Elaborée du 9e au 11e siècle, la Législation islamique ou « Charia » a créé un Code de la Famille ou « Statut personnel  »  qui établit pour l’éternité des rapports inégaux entre hommes et femmes  et entre musulmans et non-musulmans. En 1979, le Royaume saoudien avait fait rédiger par  des Ulémas wahabites  une Déclaration islamique des droits de l’homme ; les articles y paraissent identiques à ceux du texte onusien, mais à plusieurs endroits sensibles, le texte apporte une clause restrictive ainsi libellée : «  si ces droits ne contreviennent pas à la Loi (divine). » Beaucoup, hélas, y contreviennent.

 

En fait le Statut personnel constitue une accumulation d’inégalités. Le Droit musulman prend ses sources dans le Coran dont on ne peut pas contester ni changer ce qui y est consigné, et dans les recueils de « hadiths », petits  textes que le Prophète aurait prononcés et dont beaucoup avaient déjà été remis en cause par les traditionnistes du IXe siècle. Ce corpus, destiné à l’époque à une société bédouine analphabète et inégalitaire, souligne la supériorité de l’homme sur la femme. Bourguiba avait réussi à rétablir une certaine égalité homme/femme ; il ne put cependant autoriser une Tunisienne à se marier avec un non-Musulman.

 

Les non musulmans sont encore plus marginalisés. Chrétiens et Juifs, « dhimmis », devaient suivre des consignes très strictes pour leurs édifices du culte ou privés.
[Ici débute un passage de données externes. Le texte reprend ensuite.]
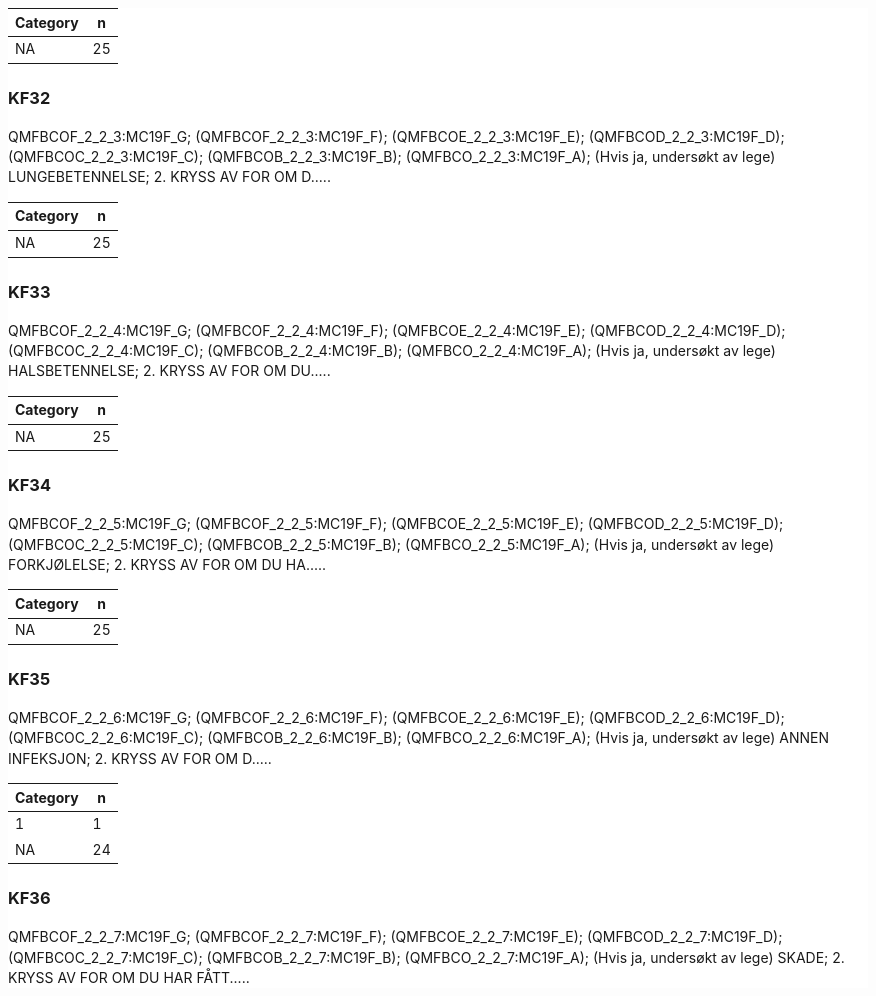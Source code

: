 
| Category | n |
| -------- | - |
| NA | 25 |


### KF32
QMFBCOF_2_2_3:MC19F_G; (QMFBCOF_2_2_3:MC19F_F); (QMFBCOE_2_2_3:MC19F_E); (QMFBCOD_2_2_3:MC19F_D); (QMFBCOC_2_2_3:MC19F_C); (QMFBCOB_2_2_3:MC19F_B); (QMFBCO_2_2_3:MC19F_A); (Hvis ja, undersøkt av lege) LUNGEBETENNELSE; 2. KRYSS AV FOR OM D.....


| Category | n |
| -------- | - |
| NA | 25 |


### KF33
QMFBCOF_2_2_4:MC19F_G; (QMFBCOF_2_2_4:MC19F_F); (QMFBCOE_2_2_4:MC19F_E); (QMFBCOD_2_2_4:MC19F_D); (QMFBCOC_2_2_4:MC19F_C); (QMFBCOB_2_2_4:MC19F_B); (QMFBCO_2_2_4:MC19F_A); (Hvis ja, undersøkt av lege) HALSBETENNELSE; 2. KRYSS AV FOR OM DU.....


| Category | n |
| -------- | - |
| NA | 25 |


### KF34
QMFBCOF_2_2_5:MC19F_G; (QMFBCOF_2_2_5:MC19F_F); (QMFBCOE_2_2_5:MC19F_E); (QMFBCOD_2_2_5:MC19F_D); (QMFBCOC_2_2_5:MC19F_C); (QMFBCOB_2_2_5:MC19F_B); (QMFBCO_2_2_5:MC19F_A); (Hvis ja, undersøkt av lege) FORKJØLELSE; 2. KRYSS AV FOR OM DU HA.....


| Category | n |
| -------- | - |
| NA | 25 |


### KF35
QMFBCOF_2_2_6:MC19F_G; (QMFBCOF_2_2_6:MC19F_F); (QMFBCOE_2_2_6:MC19F_E); (QMFBCOD_2_2_6:MC19F_D); (QMFBCOC_2_2_6:MC19F_C); (QMFBCOB_2_2_6:MC19F_B); (QMFBCO_2_2_6:MC19F_A); (Hvis ja, undersøkt av lege) ANNEN INFEKSJON; 2. KRYSS AV FOR OM D.....


| Category | n |
| -------- | - |
| 1 | 1 |
| NA | 24 |


### KF36
QMFBCOF_2_2_7:MC19F_G; (QMFBCOF_2_2_7:MC19F_F); (QMFBCOE_2_2_7:MC19F_E); (QMFBCOD_2_2_7:MC19F_D); (QMFBCOC_2_2_7:MC19F_C); (QMFBCOB_2_2_7:MC19F_B); (QMFBCO_2_2_7:MC19F_A); (Hvis ja, undersøkt av lege) SKADE; 2. KRYSS AV FOR OM DU HAR FÅTT.....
Leur ceinture jaune (sic) les faisait  parfois maltraiter ; interdits de fréquenter les hammams, ils ne pouvaient monter à cheval, réservé au musulman, et  ne pouvaient pas porter plainte contre un musulman. Une chrétienne mariée à un musulman ne peut encore aujourd’hui hériter de son mari, si elle n’a pas adopté l’islam. Comme un chrétien ne peut pas commander à un musulman, les citoyens chrétiens des pays arabes ne peuvent pas devenir Président de la République (sauf au Liban), Premier Ministre, voire Ministre ; dans l’armée, un chrétien ne peut pas dépasser le grade de général de brigade ; dans l’administration, il est rare de voir (sauf en Syrie) un gouverneur de province chrétien, ou un recteur d’université ou un doyen. En Egypte, aucun Copte n’est admis à se spécialiser en  gynécologie. La liste est longue de ce qui est officieusement interdit aux non-musulmans et qui pourtant n’apparaît nulle part dans la Constitution ou le code administratif. Ce qui est plus grave encore, c’est la loi d’apostasie  en contradiction avec la liberté d’expression et de pensée. Un musulman sera condamné à mort s’il devient chrétien (Iran, Egypte, Irak, Koweït pour des cas récents).Par contre, il est bien vu qu’un chrétien se fasse musulman (15 000 Coptes passent à l’islam chaque année). Les enfants, devant suivre la religion du père,  deviennent obligatoirement musulmans sans l’avoir souhaité. En fait,  dans tous les pays arabes, et en Israël aussi d’ailleurs, on naît, se marie, hérite, divorce et meurt dans une incontournable infrastructure confessionnelle. L’état-civil officiel ne fait qu’enregistrer les indications qui  sont fournies par les autorités religieuses.. Difficile à admettre dans nos sociétés de droit, cette jurisprudence sacralisée est imposée sans discontinuité depuis plus d’un millénaire ; en 2011, le fait de vouloir la faire évoluer risque de vous faire condamner pour crime d’apostasie. Le conservatisme est tel  que, même si des  gouvernements démocratiques étaient élus dans les conditions les plus satisfaisantes, à moins d’imposer une exégèse moderne des textes sacralisés, ils ne réussiraient pas à imposer le concept universel des droits de l’homme et de la femme.  

 

B) La protection des chrétiens grâce aux « Capitulations »

 

Cette chape de plomb qui pesait sur les communautés chrétiennes de l’Empire ottoman fut en partie allégée par les bonnes relations franco-ottomanes.

 

François 1er, dans sa lutte contre Charles Quint,  résolut de s’allier à l’ennemi de la chrétienté, le Sultan ottoman ; de part et d’autre, les avantages n’étaient pas négligeables et ces  Capitulations (du latin « Capitulationes » ou chapitre de traité bilatéral) ratifiées en 1535 et constamment renouvelées par tous les régimes politiques français en 1581, 1597, 1604, 1608, 1673, 1740, 1878, accordèrent à la France un pouvoir de protection des Chrétiens occidentaux, puis par extension, celle des Chrétiens orientaux sur tout le territoire ottoman.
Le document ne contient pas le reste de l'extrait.